## Exercise description
Look through the data below for the line with "for each wallet.", and transcribe it exactly together with each line after it up to and including the line with "## Configure Trading Coin Addresses". Give nothing else.

## Data in this exercise
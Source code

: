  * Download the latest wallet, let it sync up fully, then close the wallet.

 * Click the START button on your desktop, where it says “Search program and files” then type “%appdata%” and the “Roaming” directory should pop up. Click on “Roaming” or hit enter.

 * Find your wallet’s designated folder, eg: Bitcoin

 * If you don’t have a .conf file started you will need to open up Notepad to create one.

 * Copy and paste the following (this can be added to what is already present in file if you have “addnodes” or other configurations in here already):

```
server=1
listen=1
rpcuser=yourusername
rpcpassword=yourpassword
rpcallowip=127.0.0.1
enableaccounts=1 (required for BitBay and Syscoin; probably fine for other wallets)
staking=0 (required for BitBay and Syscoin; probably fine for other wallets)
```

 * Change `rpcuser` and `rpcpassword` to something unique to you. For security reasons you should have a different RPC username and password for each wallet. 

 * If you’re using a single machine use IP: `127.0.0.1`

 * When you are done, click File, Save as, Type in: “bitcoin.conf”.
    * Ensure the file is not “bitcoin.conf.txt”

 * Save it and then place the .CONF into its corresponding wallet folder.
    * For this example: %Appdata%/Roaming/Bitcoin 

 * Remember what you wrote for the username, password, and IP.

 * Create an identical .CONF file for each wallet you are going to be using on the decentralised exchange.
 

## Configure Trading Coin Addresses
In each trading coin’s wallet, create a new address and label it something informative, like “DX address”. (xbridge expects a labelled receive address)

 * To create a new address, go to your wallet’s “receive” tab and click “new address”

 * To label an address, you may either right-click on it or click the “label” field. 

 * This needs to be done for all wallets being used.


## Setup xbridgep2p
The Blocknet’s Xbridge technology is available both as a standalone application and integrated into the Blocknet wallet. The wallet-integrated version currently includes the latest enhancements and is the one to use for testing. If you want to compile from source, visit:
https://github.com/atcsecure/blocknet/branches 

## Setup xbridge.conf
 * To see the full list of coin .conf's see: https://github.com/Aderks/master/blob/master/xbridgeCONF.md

## Expected output
 * Change `rpcuser` and `rpcpassword` to something unique to you. For security reasons you should have a different RPC username and password for each wallet. 

 * If you’re using a single machine use IP: `127.0.0.1`

 * When you are done, click File, Save as, Type in: “bitcoin.conf”.
    * Ensure the file is not “bitcoin.conf.txt”

 * Save it and then place the .CONF into its corresponding wallet folder.
    * For this example: %Appdata%/Roaming/Bitcoin 

 * Remember what you wrote for the username, password, and IP.

 * Create an identical .CONF file for each wallet you are going to be using on the decentralised exchange.
 

## Configure Trading Coin Addresses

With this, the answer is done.